I’m having a very hard time figuring out just how this all fits into the format of a dad-blog, so I’ll talk instead about a note I got from a very smart Russian-American writer I know about our baby-yoga ruckus. He was commenting that that one place where baby yoga didn’t seem to be tearing up the internet was in Moscow itself.
…the reason it’s not as big a deal in Russia is that it’s, well, not as big a deal in Russia – I mean, as you well know, 250 crazier things are happening there this very moment.
That was, of course, true in a general way last week (Snob.ru’s parenting blog, which interviewed me last week, has also been covering a much more pressing issue: scandals in Russian orphanages). But if there were 250 crazier things happening in Russia last week, there are 251 now: Moscow was attacked today. The apparent suicide bombing killed over 30 people waiting for arrivals at Domodedovo airport in Moscow.

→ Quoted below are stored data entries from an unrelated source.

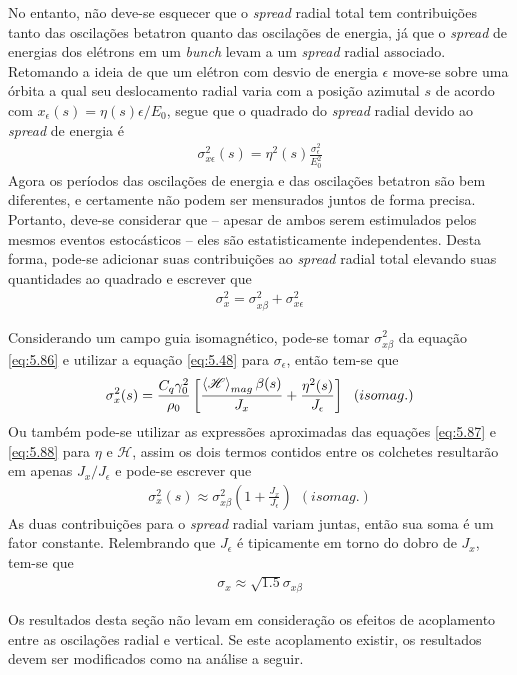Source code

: No entanto, não deve-se esquecer que o \textit{spread} radial total tem contribuições tanto das oscilações betatron quanto das oscilações de energia, já que o \textit{spread} de energias dos elétrons em um \textit{bunch} levam a um \textit{spread} radial associado. Retomando a ideia de que um elétron com desvio de energia $\epsilon$ move-se sobre uma órbita a qual seu deslocamento radial varia com a posição azimutal $s$ de acordo com $x_\epsilon(s) = \eta(s) \epsilon/E_0$, segue que o quadrado do \textit{spread} radial devido ao \textit{spread} de energia é
\begin{align}
	\sigma_{x\epsilon}^2(s) = \eta^2(s)\frac{\sigma_\epsilon^2}{E_0^2}
\end{align}
Agora os períodos das oscilações de energia e das oscilações betatron são bem diferentes, e certamente não podem ser mensurados juntos de forma precisa. Portanto, deve-se considerar que -- apesar de ambos serem estimulados pelos mesmos eventos estocásticos -- eles são estatisticamente independentes. Desta forma, pode-se adicionar suas contribuições ao \textit{spread} radial total elevando suas quantidades ao quadrado e escrever que
\begin{align}
	\sigma_x^2 = \sigma_{x\beta}^2 + \sigma_{x\epsilon}^2
\end{align}

Considerando um campo guia isomagnético, pode-se tomar $\sigma_{x\beta}^2$ da equação \eqref{eq:5.86} e utilizar a equação \eqref{eq:5.48} para $\sigma_\epsilon$, então tem-se que
\begin{align}
	\sigma_x^2(s) = \frac{C_q \gamma_0^2}{\rho_0}\left[\frac{\left< \mathscr{H} \right>_{mag} \beta(s)}{J_x} + \frac{\eta^2(s)}{J_\epsilon}\right]\ \ (isomag.)
\end{align}
Ou também pode-se utilizar as expressões aproximadas das equações \eqref{eq:5.87} e \eqref{eq:5.88} para $\eta$ e $\mathscr{H}$, assim os dois termos contidos entre os colchetes resultarão em apenas $J_x/J_\epsilon$ e pode-se escrever que
\begin{align}
	\sigma_x^2(s) \approx \sigma_{x\beta}^2\left(1 + \frac{J_x}{J_\epsilon}\right)\ \ (isomag.)
\end{align}
As duas contribuições para o \textit{spread} radial variam juntas, então sua soma é um fator constante. Relembrando que $J_\epsilon$ é tipicamente em torno do dobro de $J_x$, tem-se que
\begin{align}
	\sigma_x \approx \sqrt{1.5}\sigma_{x\beta}
\end{align}

Os resultados desta seção não levam em consideração os efeitos de acoplamento entre as oscilações radial e vertical. Se este acoplamento existir, os resultados devem ser modificados como na análise a seguir.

This bombing felt a little close for me because I had Moscow penciled in on my calendar for mid-January. And though I usually fly into Sheremetyevo Airport, I could’ve been coming into Domodedovo (reportedly one of the international flights that was landing was from London, which is a common-enough stopping point for a Russia trip from NYC). The trip I was going to take was postponed, and will likely shift more (or less) because this attack itself is big news and changes a bit of any story planned for Russia.
But the thing about this terror attack is that it was designed to hit close to home. Not just in Moscow, but in the U.S. and everywhere there are people who fly for work or pleasure, anywhere there are parents who kiss their kids at night and say I’m leaving before you get up in the morning, I’ll see you in a couple days. The metro attacks in Moscow last year, which I wrote about for Time, didn’t quite achieve that universality, because the stage for the terror-theater was so quintessentially Russian–the baroque, cavernous Metro stations built by Stalin. But Domodedovo’s International Terminal, which used to be a sad, Soviet warren of smoke-filled halls and linoleum floors, has been upgraded with Russia’s new wealth, and looks much more like the airports that everyone everywhere uses.
You don’t have to watch this video if you don’t want to, but this clip from inside the smoke after the attack is striking because the waiting area looks so familiar. And not just to people who go to Moscow, but to anyone who goes to airports. The video isn’t graphic (there are bodies but no blood), just eerie.
And there you have it: a reminder that we can discuss baby-swinging and elimination communication all we want, but terrorists want us to think about them and their deeds instead. After this post, I promise to dishonor them by returning to our usual child-manic pablum.